Menschen, die im Allgemeinen besonders besorgt und ängstlich sind, fühlen sich auch durch COVID-19 bedrohter und bevorraten sich eher mit Toilettenpapier. Auch die Persönlichkeitsdomäne der Gewissenhaftigkeit, zu der Merkmale wie Organisation, Fleiß, Perfektionismus und Vorsicht gehören, hatte Einfluss auf das Bevorratungsverhalten.

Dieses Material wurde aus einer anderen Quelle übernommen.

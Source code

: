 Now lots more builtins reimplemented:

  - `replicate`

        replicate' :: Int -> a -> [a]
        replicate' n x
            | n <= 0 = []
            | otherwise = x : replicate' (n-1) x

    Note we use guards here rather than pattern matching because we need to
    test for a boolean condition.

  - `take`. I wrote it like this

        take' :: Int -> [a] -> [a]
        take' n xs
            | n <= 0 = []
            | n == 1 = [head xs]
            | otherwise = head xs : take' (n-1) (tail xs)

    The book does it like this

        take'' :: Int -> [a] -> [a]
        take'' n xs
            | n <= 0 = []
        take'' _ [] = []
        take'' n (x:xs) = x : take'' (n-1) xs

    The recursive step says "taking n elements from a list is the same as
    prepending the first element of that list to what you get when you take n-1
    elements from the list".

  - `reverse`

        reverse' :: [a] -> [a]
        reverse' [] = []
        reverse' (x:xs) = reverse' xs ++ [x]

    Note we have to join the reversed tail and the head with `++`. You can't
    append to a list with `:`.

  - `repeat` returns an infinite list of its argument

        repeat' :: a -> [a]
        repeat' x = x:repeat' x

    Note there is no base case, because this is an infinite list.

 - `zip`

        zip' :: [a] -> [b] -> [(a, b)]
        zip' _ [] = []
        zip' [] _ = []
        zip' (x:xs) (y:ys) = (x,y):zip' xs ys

Andere Beobachtungen waren, dass ältere Menschen mehr Toilettenpapier horten als jüngere Menschen und dass Amerikaner mehr Toilettenpapier horten als Europäer. Die Forschenden weisen darauf hin, dass die untersuchten Variablen nur etwa zwölf Prozent der Unterschiede hinsichtlich der Toilettenpapierbevorratung erklären, was darauf hindeutet, dass einige psychologische Erklärungen und situative Faktoren wahrscheinlich nicht berücksichtigt wurden. „Die subjektive Bedrohung durch COVID-19 scheint ein wichtiger Auslöser für die Bevorratung mit Toilettenpapier zu sein. Von einem umfassenden Verständnis dieses Phänomens sind wir jedoch noch weit entfernt“, so Theo Toppe, Mitautor der Studie.